- GIVEN DATA -
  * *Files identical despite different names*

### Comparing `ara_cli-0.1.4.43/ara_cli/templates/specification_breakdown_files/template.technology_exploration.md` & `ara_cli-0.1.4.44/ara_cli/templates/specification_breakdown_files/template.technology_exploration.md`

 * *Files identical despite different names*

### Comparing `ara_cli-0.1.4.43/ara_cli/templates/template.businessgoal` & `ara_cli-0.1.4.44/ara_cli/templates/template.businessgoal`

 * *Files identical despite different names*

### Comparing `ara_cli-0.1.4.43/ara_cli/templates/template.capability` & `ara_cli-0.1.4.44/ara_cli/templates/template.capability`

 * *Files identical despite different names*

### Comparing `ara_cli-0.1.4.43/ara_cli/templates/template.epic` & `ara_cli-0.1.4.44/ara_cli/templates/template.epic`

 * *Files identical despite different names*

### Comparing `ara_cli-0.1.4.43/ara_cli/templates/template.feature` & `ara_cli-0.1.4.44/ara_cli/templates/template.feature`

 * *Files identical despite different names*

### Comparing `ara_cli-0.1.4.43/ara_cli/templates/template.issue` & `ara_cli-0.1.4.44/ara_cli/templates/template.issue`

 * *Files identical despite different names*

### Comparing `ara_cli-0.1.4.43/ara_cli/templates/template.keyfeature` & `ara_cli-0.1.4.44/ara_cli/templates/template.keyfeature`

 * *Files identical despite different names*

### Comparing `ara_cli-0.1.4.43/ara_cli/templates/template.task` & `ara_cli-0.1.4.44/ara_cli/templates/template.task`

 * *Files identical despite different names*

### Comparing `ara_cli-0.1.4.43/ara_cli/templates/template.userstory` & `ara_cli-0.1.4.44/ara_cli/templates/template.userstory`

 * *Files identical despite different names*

- TASK OBJECTIVE -
Where a line in the listing above contains "templates", copy that line.

- RESULT FOR THIS EXERCISE -
### Comparing `ara_cli-0.1.4.43/ara_cli/templates/specification_breakdown_files/template.technology_exploration.md` & `ara_cli-0.1.4.44/ara_cli/templates/specification_breakdown_files/template.technology_exploration.md`
### Comparing `ara_cli-0.1.4.43/ara_cli/templates/template.businessgoal` & `ara_cli-0.1.4.44/ara_cli/templates/template.businessgoal`
### Comparing `ara_cli-0.1.4.43/ara_cli/templates/template.capability` & `ara_cli-0.1.4.44/ara_cli/templates/template.capability`
### Comparing `ara_cli-0.1.4.43/ara_cli/templates/template.epic` & `ara_cli-0.1.4.44/ara_cli/templates/template.epic`
### Comparing `ara_cli-0.1.4.43/ara_cli/templates/template.feature` & `ara_cli-0.1.4.44/ara_cli/templates/template.feature`
### Comparing `ara_cli-0.1.4.43/ara_cli/templates/template.issue` & `ara_cli-0.1.4.44/ara_cli/templates/template.issue`
### Comparing `ara_cli-0.1.4.43/ara_cli/templates/template.keyfeature` & `ara_cli-0.1.4.44/ara_cli/templates/template.keyfeature`
### Comparing `ara_cli-0.1.4.43/ara_cli/templates/template.task` & `ara_cli-0.1.4.44/ara_cli/templates/template.task`
### Comparing `ara_cli-0.1.4.43/ara_cli/templates/template.userstory` & `ara_cli-0.1.4.44/ara_cli/templates/template.userstory`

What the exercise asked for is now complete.